● SUPPLIED ENTRIES

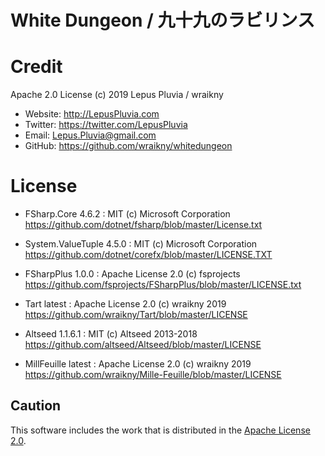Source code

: # White Dungeon / 九十九のラビリンス

# Credit
Apache 2.0 License (c) 2019 Lepus Pluvia / wraikny

* Website: http://LepusPluvia.com
* Twitter: https://twitter.com/LepusPluvia
* Email: Lepus.Pluvia@gmail.com
* GitHub: https://github.com/wraikny/whitedungeon

# License
* FSharp.Core 4.6.2 : MIT (c) Microsoft Corporation
https://github.com/dotnet/fsharp/blob/master/License.txt

* System.ValueTuple 4.5.0 : MIT (c) Microsoft Corporation
https://github.com/dotnet/corefx/blob/master/LICENSE.TXT

* FSharpPlus 1.0.0 : Apache License 2.0 (c) fsprojects
https://github.com/fsprojects/FSharpPlus/blob/master/LICENSE.txt

* Tart latest : Apache License 2.0 (c) wraikny 2019
https://github.com/wraikny/Tart/blob/master/LICENSE

* Altseed 1.1.6.1 : MIT (c) Altseed 2013-2018
https://github.com/altseed/Altseed/blob/master/LICENSE

* MillFeuille latest : Apache License 2.0 (c) wraikny 2019
https://github.com/wraikny/Mille-Feuille/blob/master/LICENSE

## Caution
This software includes the work that is distributed in the [Apache License 2.0](http://www.apache.org/licenses/LICENSE-2.0).  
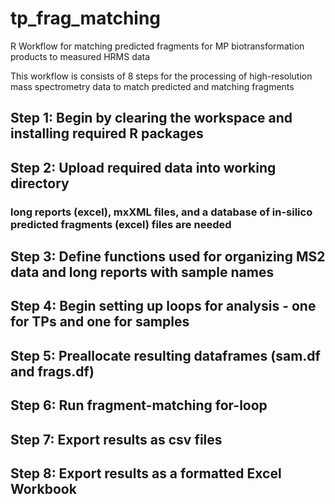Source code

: # tp_frag_matching
R Workflow for matching predicted fragments for MP biotransformation products to measured HRMS data

This workflow is consists of 8 steps for the processing of high-resolution mass spectrometry data to match predicted and matching fragments

## Step 1: Begin by clearing the workspace and installing required R packages

## Step 2: Upload required data into working directory
### long reports (excel), mxXML files, and a database of in-silico predicted fragments (excel) files are needed

## Step 3: Define functions used for organizing MS2 data and long reports with sample names

## Step 4: Begin setting up loops  for analysis - one for TPs and one for samples

## Step 5: Preallocate resulting dataframes (sam.df and frags.df)

## Step 6: Run fragment-matching for-loop

## Step 7: Export results as csv files

## Step 8: Export results as a formatted Excel Workbook
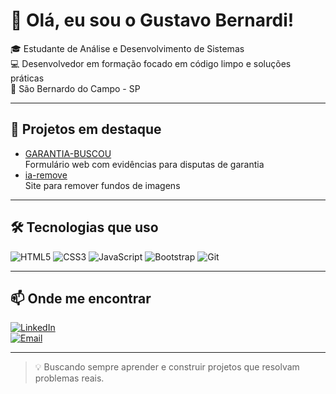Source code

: # 👋 Olá, eu sou o Gustavo Bernardi!

🎓 Estudante de Análise e Desenvolvimento de Sistemas  
💻 Desenvolvedor em formação focado em código limpo e soluções práticas  
📍 São Bernardo do Campo - SP

---

## 🚀 Projetos em destaque

- [GARANTIA-BUSCOU](https://github.com/guubernardi/garantia-buscou)  
  Formulário web com evidências para disputas de garantia  
- [ia-remove](https://github.com/guubernardi/ia-remove)  
  Site para remover fundos de imagens  

---

## 🛠 Tecnologias que uso

![HTML5](https://img.shields.io/badge/HTML5-E34F26?style=for-the-badge&logo=html5) 
![CSS3](https://img.shields.io/badge/CSS3-1572B6?style=for-the-badge&logo=css3) 
![JavaScript](https://img.shields.io/badge/JavaScript-F7DF1E?style=for-the-badge&logo=javascript&logoColor=black) 
![Bootstrap](https://img.shields.io/badge/Bootstrap-7952B3?style=for-the-badge&logo=bootstrap) 
![Git](https://img.shields.io/badge/Git-F05032?style=for-the-badge&logo=git&logoColor=white) 

---

## 📫 Onde me encontrar

[![LinkedIn](https://img.shields.io/badge/-LinkedIn-0077B5?style=for-the-badge&logo=linkedin&logoColor=white)](https://linkedin.com/in/gubernardi)  
[![Email](https://img.shields.io/badge/-Email-D14836?style=for-the-badge&logo=gmail&logoColor=white)](mailto:gubernardi@hotmail.com)  

---

> 💡 Buscando sempre aprender e construir projetos que resolvam problemas reais.
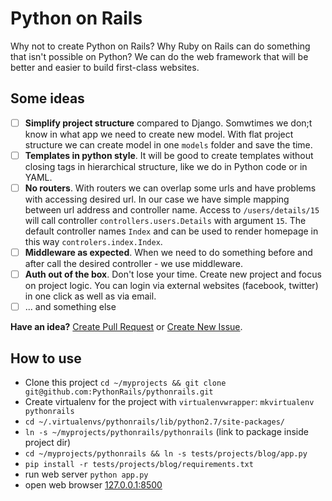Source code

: # Python on Rails

Why not to create Python on Rails? Why Ruby on Rails can do something that isn't possible on Python? We can do the web framework that will be better and easier to build first-class websites.


Some ideas
---

- [ ] **Simplify project structure** compared to Django. Somwtimes we don;t know in what app we need to create new model. With flat project structure we can create model in one `models` folder and save the time.
- [ ] **Templates in python style**. It will be good to create templates without closing tags in hierarchical structure, like we do in Python code or in YAML.
- [ ] **No routers**. With routers we can overlap some urls and have problems with accessing desired url. In our case we have simple mapping between url address and controller name. Access to `/users/details/15` will call controller `controllers.users.Details` with argument `15`. The default controller names `Index` and can be used to render homepage in this way `controlers.index.Index`.
- [ ] **Middleware as expected**. When we need to do something before and after call the desired controller - we use middleware.
- [ ] **Auth out of the box**. Don't lose your time. Create new project and focus on project logic. You can login via external websites (facebook, twitter) in one click as well as via email.
- [ ] ... and something else

**Have an idea?** [Create Pull Request](https://github.com/PythonRails/pythonrails/pulls) or [Create New Issue](https://github.com/PythonRails/pythonrails/issues).


How to use
---

- Clone this project `cd ~/myprojects && git clone git@github.com:PythonRails/pythonrails.git`
- Create virtualenv for the project with `virtualenvwrapper`: `mkvirtualenv pythonrails`
- `cd ~/.virtualenvs/pythonrails/lib/python2.7/site-packages/`
- `ln -s ~/myprojects/pythonrails/pythonrails` (link to package inside project dir)
- `cd ~/myprojects/pythonrails && ln -s tests/projects/blog/app.py`
- `pip install -r tests/projects/blog/requirements.txt`
- run web server `python app.py`
- open web browser [127.0.0.1:8500](http://127.0.0.1:8500)
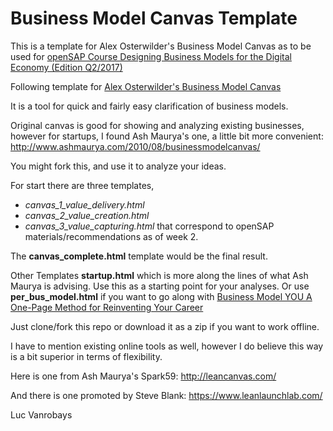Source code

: Business Model Canvas Template
==============================

This is a template for Alex Osterwilder's Business Model Canvas as to be used for [openSAP Course Designing Business Models for the Digital Economy (Edition Q2/2017)](https://open.sap.com/courses/bmi1/)

Following template for [Alex Osterwilder's Business Model Canvas](http://www.businessmodelgeneration.com/canvas)

It is a tool for quick and fairly easy clarification of business models.

Original canvas is good for showing and analyzing existing businesses, however for startups, I found Ash Maurya's one, a little bit more convenient:
http://www.ashmaurya.com/2010/08/businessmodelcanvas/

You might fork this, and use it to analyze your ideas.

For start there are three templates, 
- *canvas_1_value_delivery.html*
- *canvas_2_value_creation.html*
- *canvas_3_value_capturing.html*
that correspond to openSAP materials/recommendations as of week 2. 

The **canvas_complete.html** template would be the final result.

Other Templates **startup.html** which is more along the lines of what Ash Maurya is advising. Use this as a starting point for your analyses.
Or use **per_bus_model.html** if you want to go along with [Business Model YOU A One-Page Method for Reinventing Your Career](http://businessmodelyou.com/)

Just clone/fork this repo or download it as a zip if you want to work offline.

I have to mention existing online tools as well, however I do believe this way is a bit superior in terms of flexibility.

Here is one from Ash Maurya's Spark59:
http://leancanvas.com/

And there is one promoted by Steve Blank:
https://www.leanlaunchlab.com/


Luc Vanrobays
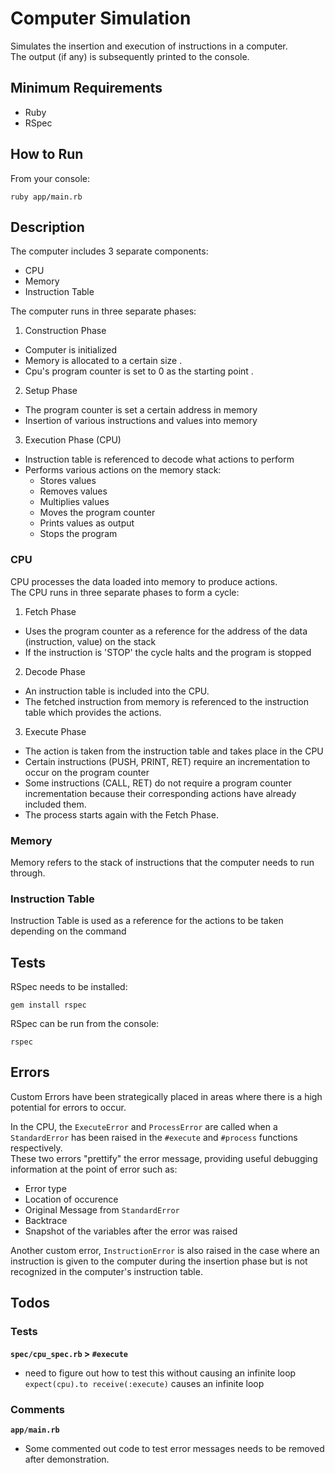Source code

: # Computer Simulation
Simulates the insertion and execution of instructions in a computer.  
The output (if any) is subsequently printed to the console.

## Minimum Requirements
- Ruby
- RSpec

## How to Run
From your console:

`ruby app/main.rb`

## Description
The computer includes 3 separate components:
- CPU
- Memory
- Instruction Table

The computer runs in three separate phases:  
1. Construction Phase
  - Computer is initialized
  - Memory is allocated to a certain size . 
  - Cpu's program counter is set to 0 as the starting point . 

2. Setup Phase
  - The program counter is set a certain address in memory
  - Insertion of various instructions and values into memory

3. Execution Phase (CPU)
  - Instruction table is referenced to decode what actions to perform
  - Performs various actions on the memory stack:
    - Stores values
    - Removes values
    - Multiplies values
    - Moves the program counter
    - Prints values as output
    - Stops the program
    
### CPU
CPU processes the data loaded into memory to produce actions.  
The CPU runs in three separate phases to form a cycle:  
1. Fetch Phase
  - Uses the program counter as a reference for the address of the data (instruction, value) on the stack
  - If the instruction is 'STOP' the cycle halts and the program is stopped

2. Decode Phase
  - An instruction table is included into the CPU.
  - The fetched instruction from memory is referenced to the instruction table which provides the actions.

3. Execute Phase
  - The action is taken from the instruction table and takes place in the CPU
  - Certain instructions (PUSH, PRINT, RET) require an incrementation to occur on the program counter
  - Some instructions (CALL, RET) do not require a program counter incrementation because their corresponding actions have already included them.
  - The process starts again with the Fetch Phase.

### Memory
Memory refers to the stack of instructions that the computer needs to run through.

### Instruction Table
Instruction Table is used as a reference for the actions to be taken depending on the command

## Tests
RSpec needs to be installed:

`gem install rspec`

RSpec can be run from the console:

`rspec`

## Errors
Custom Errors have been strategically placed in areas where there is a high potential for errors to occur.

In the CPU, the `ExecuteError` and `ProcessError` are called when a `StandardError` has been raised in the `#execute` and `#process` functions respectively.  
These two errors "prettify" the error message, providing useful debugging information at the point of error such as:
- Error type
- Location of occurence
- Original Message from `StandardError`
- Backtrace
- Snapshot of the variables after the error was raised

Another custom error, `InstructionError` is also raised in the case where an instruction is given to the computer during the insertion phase but is not recognized in the computer's instruction table.

## Todos
### Tests
**`spec/cpu_spec.rb` > `#execute`**
- need to figure out how to test this without causing an infinite loop  
`expect(cpu).to receive(:execute)` causes an infinite loop

### Comments
**`app/main.rb`**
- Some commented out code to test error messages needs to be removed after demonstration.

● WORK REQUIRED
Search the entries for the word "names", then gather every line that has it.

● SOLUTION
## Step 3: Define functions used for organizing MS2 data and long reports with sample names
- [ ] **No routers**. With routers we can overlap some urls and have problems with accessing desired url. In our case we have simple mapping between url address and controller name. Access to `/users/details/15` will call controller `controllers.users.Details` with argument `15`. The default controller names `Index` and can be used to render homepage in this way `controlers.index.Index`.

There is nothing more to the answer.